--- START ---

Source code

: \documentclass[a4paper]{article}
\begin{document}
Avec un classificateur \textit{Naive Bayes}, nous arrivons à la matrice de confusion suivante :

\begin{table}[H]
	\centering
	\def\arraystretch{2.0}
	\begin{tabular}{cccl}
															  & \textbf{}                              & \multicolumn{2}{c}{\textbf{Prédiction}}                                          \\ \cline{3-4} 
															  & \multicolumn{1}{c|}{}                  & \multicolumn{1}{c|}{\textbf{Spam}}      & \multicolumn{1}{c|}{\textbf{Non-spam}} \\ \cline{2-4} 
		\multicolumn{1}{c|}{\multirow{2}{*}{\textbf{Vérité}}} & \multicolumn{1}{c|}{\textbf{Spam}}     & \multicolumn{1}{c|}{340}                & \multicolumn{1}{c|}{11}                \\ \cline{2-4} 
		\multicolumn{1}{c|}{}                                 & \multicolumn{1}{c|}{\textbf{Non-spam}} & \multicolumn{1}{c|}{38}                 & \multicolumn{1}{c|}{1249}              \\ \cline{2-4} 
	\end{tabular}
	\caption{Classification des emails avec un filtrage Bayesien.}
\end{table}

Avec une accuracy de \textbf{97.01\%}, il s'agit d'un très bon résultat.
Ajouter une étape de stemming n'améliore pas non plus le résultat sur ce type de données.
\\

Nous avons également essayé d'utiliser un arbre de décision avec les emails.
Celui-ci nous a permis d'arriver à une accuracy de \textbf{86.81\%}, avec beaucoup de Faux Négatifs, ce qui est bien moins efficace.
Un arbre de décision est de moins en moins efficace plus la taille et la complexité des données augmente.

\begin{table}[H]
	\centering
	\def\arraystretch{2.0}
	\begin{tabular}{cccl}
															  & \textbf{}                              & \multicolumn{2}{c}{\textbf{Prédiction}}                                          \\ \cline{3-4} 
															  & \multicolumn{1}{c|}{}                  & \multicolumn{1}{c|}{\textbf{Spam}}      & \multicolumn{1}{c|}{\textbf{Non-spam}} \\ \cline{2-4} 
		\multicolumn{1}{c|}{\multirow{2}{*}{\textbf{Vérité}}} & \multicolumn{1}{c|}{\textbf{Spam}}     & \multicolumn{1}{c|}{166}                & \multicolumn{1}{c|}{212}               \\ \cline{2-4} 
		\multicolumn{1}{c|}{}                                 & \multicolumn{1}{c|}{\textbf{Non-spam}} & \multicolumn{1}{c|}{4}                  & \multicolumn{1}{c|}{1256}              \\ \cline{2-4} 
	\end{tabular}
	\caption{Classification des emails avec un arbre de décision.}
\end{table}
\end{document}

--- END ---

Assignment: Scan the material for the word "caption". Return every line where it is found.

Final answer:
	\caption{Classification des emails avec un filtrage Bayesien.}
	\caption{Classification des emails avec un arbre de décision.}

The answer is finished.